---------- MATERIAL SHOWN

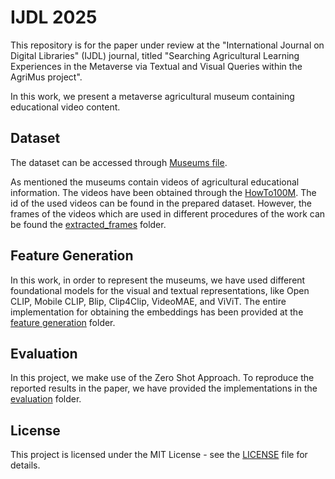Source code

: # IJDL 2025

This repository is for the paper under review at the "International Journal on Digital Libraries" (IJDL) journal, titled "Searching Agricultural Learning Experiences in the Metaverse via Textual and Visual Queries within the AgriMus project".

In this work, we present a metaverse agricultural museum containing educational video content.

## Dataset

The dataset can be accessed through [Museums file](https://github.com/aliabdari/AgriMus/blob/main/IJDL_2025/final_museums.json).

As mentioned the museums contain videos of agricultural educational information. The videos have been obtained through the [HowTo100M](https://www.di.ens.fr/willow/research/howto100m/). 
The id of the used videos can be found in the prepared dataset. However, the frames of the videos which are used in different procedures of the work can be found the [extracted_frames](https://github.com/aliabdari/AgriMus/tree/main/IJDL_2025/extracted_frames) folder.

## Feature Generation
In this work, in order to represent the museums, we have used different foundational models for the visual and textual representations, like Open CLIP, Mobile CLIP, Blip, Clip4Clip, VideoMAE, and ViViT. The entire implementation for obtaining the embeddings has been provided at the [feature generation](https://github.com/aliabdari/AgriMus/tree/main/IJDL_2025/feature_generation) folder.
 
## Evaluation
In this project, we make use of the  Zero Shot Approach. To reproduce the reported results in the paper, we have provided the implementations in the [evaluation](https://github.com/aliabdari/AgriMus/tree/main/IJDL_2025/evaluation) folder. 

## License
This project is licensed under the MIT License - see the [LICENSE]([LICENSE](https://github.com/aliabdari/AgriMus/blob/main/LICENSE)) file for details.



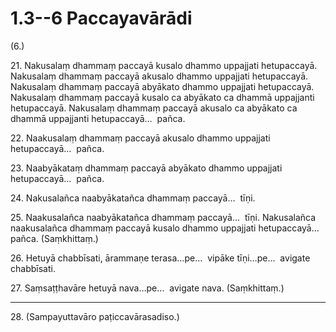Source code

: # 1.3--6 Paccayavārādi

(6.)

21\. Nakusalaṃ dhammaṃ paccayā kusalo dhammo uppajjati hetupaccayā. Nakusalaṃ dhammaṃ paccayā akusalo dhammo uppajjati hetupaccayā. Nakusalaṃ dhammaṃ paccayā abyākato dhammo uppajjati hetupaccayā. Nakusalaṃ dhammaṃ paccayā kusalo ca abyākato ca dhammā uppajjanti hetupaccayā. Nakusalaṃ dhammaṃ paccayā akusalo ca abyākato ca dhammā uppajjanti hetupaccayā…  pañca.

22\. Naakusalaṃ dhammaṃ paccayā akusalo dhammo uppajjati hetupaccayā…  pañca.

23\. Naabyākataṃ dhammaṃ paccayā abyākato dhammo uppajjati hetupaccayā…  pañca.

24\. Nakusalañca naabyākatañca dhammaṃ paccayā…  tīṇi.

25\. Naakusalañca naabyākatañca dhammaṃ paccayā…  tīṇi. Nakusalañca naakusalañca dhammaṃ paccayā kusalo dhammo uppajjati hetupaccayā…  pañca. (Saṃkhittaṃ.)

26\. Hetuyā chabbīsati, ārammaṇe terasa…pe…  vipāke tīṇi…pe…  avigate chabbīsati.

27\. Saṃsaṭṭhavāre hetuyā nava…pe…  avigate nava. (Saṃkhittaṃ.)

---

28\. (Sampayuttavāro paṭiccavārasadiso.)
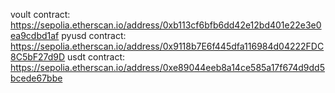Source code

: voult contract: https://sepolia.etherscan.io/address/0xb113cf6bfb6dd42e12bd401e22e3e0ea9cdbd1af
pyusd contract: https://sepolia.etherscan.io/address/0x9118b7E6f445dfa116984d04222FDC8C5bF27d9D
usdt contract:  https://sepolia.etherscan.io/address/0xe89044eeb8a14ce585a17f674d9dd5bcede67bbe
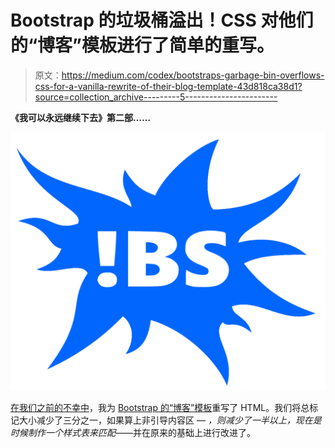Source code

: # Bootstrap 的垃圾桶溢出！CSS 对他们的“博客”模板进行了简单的重写。

> 原文：<https://medium.com/codex/bootstraps-garbage-bin-overflows-css-for-a-vanilla-rewrite-of-their-blog-template-43d818ca38d1?source=collection_archive---------5----------------------->

**《我可以永远继续下去》第二部……**

![](img/e094cd0474e40c14f71016b315787057.png)

[在我们之前的不幸中](https://deathshadow.medium.com/bootstraps-garbage-bin-overflows-rewriting-their-blog-template-as-vanilla-code-22539acaa68e)，我为 [Bootstrap 的“博客”模板](https://getbootstrap.com/docs/5.0/examples/blog/)重写了 HTML。我们将总标记大小减少了三分之一，如果算上非引导内容区 — *，则减少了一半以上，现在是时候制作一个样式表来匹配*——并在原来的基础上进行改进了。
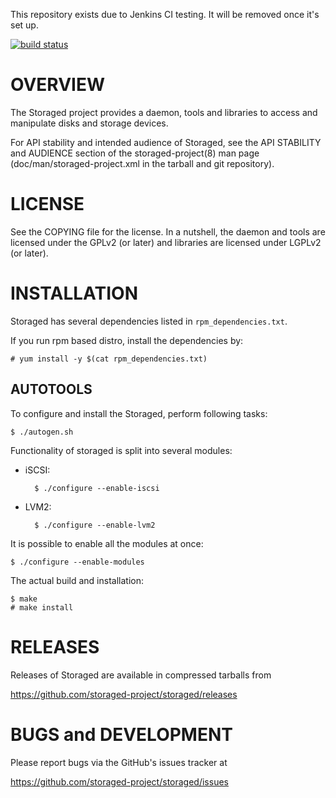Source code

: This repository exists due to Jenkins CI testing. It will be removed once it's set up.

[![build status](https://phatina.fedorapeople.org/jenkins/storaged/build.svg)](https://phatina.fedorapeople.org/jenkins/storaged/build.svg)

OVERVIEW
========

The Storaged project provides a daemon, tools and libraries to access
and manipulate disks and storage devices.

For API stability and intended audience of Storaged, see the API
STABILITY and AUDIENCE section of the storaged-project(8) man page
(doc/man/storaged-project.xml in the tarball and git repository).


LICENSE
=======

See the COPYING file for the license. In a nutshell, the daemon and
tools are licensed under the GPLv2 (or later) and libraries are
licensed under LGPLv2 (or later).


INSTALLATION
============

Storaged has several dependencies listed in `rpm_dependencies.txt`.

If you run rpm based distro, install the dependencies by:

    # yum install -y $(cat rpm_dependencies.txt)

AUTOTOOLS
---------

To configure and install the Storaged, perform following tasks:

    $ ./autogen.sh

Functionality of storaged is split into several modules:

- iSCSI:

        $ ./configure --enable-iscsi

- LVM2:

        $ ./configure --enable-lvm2

It is possible to enable all the modules at once:

    $ ./configure --enable-modules

The actual build and installation:

    $ make
    # make install

RELEASES
========

Releases of Storaged are available in compressed tarballs from

 https://github.com/storaged-project/storaged/releases


BUGS and DEVELOPMENT
====================

Please report bugs via the GitHub's issues tracker at

 https://github.com/storaged-project/storaged/issues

--------------------

- THE TASK
Exactly as written, give the entries above again, with no images.

- EXERCISE RESPONSE
Source code

: # IJDL 2025

This repository is for the paper under review at the "International Journal on Digital Libraries" (IJDL) journal, titled "Searching Agricultural Learning Experiences in the Metaverse via Textual and Visual Queries within the AgriMus project".

In this work, we present a metaverse agricultural museum containing educational video content.

## Dataset

The dataset can be accessed through [Museums file](https://github.com/aliabdari/AgriMus/blob/main/IJDL_2025/final_museums.json).

As mentioned the museums contain videos of agricultural educational information. The videos have been obtained through the [HowTo100M](https://www.di.ens.fr/willow/research/howto100m/). 
The id of the used videos can be found in the prepared dataset. However, the frames of the videos which are used in different procedures of the work can be found the [extracted_frames](https://github.com/aliabdari/AgriMus/tree/main/IJDL_2025/extracted_frames) folder.

## Feature Generation
In this work, in order to represent the museums, we have used different foundational models for the visual and textual representations, like Open CLIP, Mobile CLIP, Blip, Clip4Clip, VideoMAE, and ViViT. The entire implementation for obtaining the embeddings has been provided at the [feature generation](https://github.com/aliabdari/AgriMus/tree/main/IJDL_2025/feature_generation) folder.
 
## Evaluation
In this project, we make use of the  Zero Shot Approach. To reproduce the reported results in the paper, we have provided the implementations in the [evaluation](https://github.com/aliabdari/AgriMus/tree/main/IJDL_2025/evaluation) folder. 

## License
This project is licensed under the MIT License - see the [LICENSE]([LICENSE](https://github.com/aliabdari/AgriMus/blob/main/LICENSE)) file for details.



Source code

: # 1.3--6 Paccayavārādi

(6.)

21\. Nakusalaṃ dhammaṃ paccayā kusalo dhammo uppajjati hetupaccayā. Nakusalaṃ dhammaṃ paccayā akusalo dhammo uppajjati hetupaccayā. Nakusalaṃ dhammaṃ paccayā abyākato dhammo uppajjati hetupaccayā. Nakusalaṃ dhammaṃ paccayā kusalo ca abyākato ca dhammā uppajjanti hetupaccayā. Nakusalaṃ dhammaṃ paccayā akusalo ca abyākato ca dhammā uppajjanti hetupaccayā…  pañca.

22\. Naakusalaṃ dhammaṃ paccayā akusalo dhammo uppajjati hetupaccayā…  pañca.

23\. Naabyākataṃ dhammaṃ paccayā abyākato dhammo uppajjati hetupaccayā…  pañca.

24\. Nakusalañca naabyākatañca dhammaṃ paccayā…  tīṇi.

25\. Naakusalañca naabyākatañca dhammaṃ paccayā…  tīṇi. Nakusalañca naakusalañca dhammaṃ paccayā kusalo dhammo uppajjati hetupaccayā…  pañca. (Saṃkhittaṃ.)

26\. Hetuyā chabbīsati, ārammaṇe terasa…pe…  vipāke tīṇi…pe…  avigate chabbīsati.

27\. Saṃsaṭṭhavāre hetuyā nava…pe…  avigate nava. (Saṃkhittaṃ.)

---

28\. (Sampayuttavāro paṭiccavārasadiso.)
Source code

: voult contract: https://sepolia.etherscan.io/address/0xb113cf6bfb6dd42e12bd401e22e3e0ea9cdbd1af
pyusd contract: https://sepolia.etherscan.io/address/0x9118b7E6f445dfa116984d04222FDC8C5bF27d9D
usdt contract:  https://sepolia.etherscan.io/address/0xe89044eeb8a14ce585a17f674d9dd5bcede67bbe
Source code

: # Bootstrap 的垃圾桶溢出！CSS 对他们的“博客”模板进行了简单的重写。

> 原文：<https://medium.com/codex/bootstraps-garbage-bin-overflows-css-for-a-vanilla-rewrite-of-their-blog-template-43d818ca38d1?source=collection_archive---------5----------------------->

**《我可以永远继续下去》第二部……**

![](img/e094cd0474e40c14f71016b315787057.png)

[在我们之前的不幸中](https://deathshadow.medium.com/bootstraps-garbage-bin-overflows-rewriting-their-blog-template-as-vanilla-code-22539acaa68e)，我为 [Bootstrap 的“博客”模板](https://getbootstrap.com/docs/5.0/examples/blog/)重写了 HTML。我们将总标记大小减少了三分之一，如果算上非引导内容区 — *，则减少了一半以上，现在是时候制作一个样式表来匹配*——并在原来的基础上进行改进了。
Source code

: This repository exists due to Jenkins CI testing. It will be removed once it's set up.

[![build status](https://phatina.fedorapeople.org/jenkins/storaged/build.svg)](https://phatina.fedorapeople.org/jenkins/storaged/build.svg)

OVERVIEW
========

The Storaged project provides a daemon, tools and libraries to access
and manipulate disks and storage devices.

For API stability and intended audience of Storaged, see the API
STABILITY and AUDIENCE section of the storaged-project(8) man page
(doc/man/storaged-project.xml in the tarball and git repository).


LICENSE
=======

See the COPYING file for the license. In a nutshell, the daemon and
tools are licensed under the GPLv2 (or later) and libraries are
licensed under LGPLv2 (or later).


INSTALLATION
============

Storaged has several dependencies listed in `rpm_dependencies.txt`.

If you run rpm based distro, install the dependencies by:

    # yum install -y $(cat rpm_dependencies.txt)

AUTOTOOLS
---------

To configure and install the Storaged, perform following tasks:

    $ ./autogen.sh

Functionality of storaged is split into several modules:

- iSCSI:

        $ ./configure --enable-iscsi

- LVM2:

        $ ./configure --enable-lvm2

It is possible to enable all the modules at once:

    $ ./configure --enable-modules

The actual build and installation:

    $ make
    # make install

RELEASES
========

Releases of Storaged are available in compressed tarballs from

 https://github.com/storaged-project/storaged/releases


BUGS and DEVELOPMENT
====================

Please report bugs via the GitHub's issues tracker at

 https://github.com/storaged-project/storaged/issues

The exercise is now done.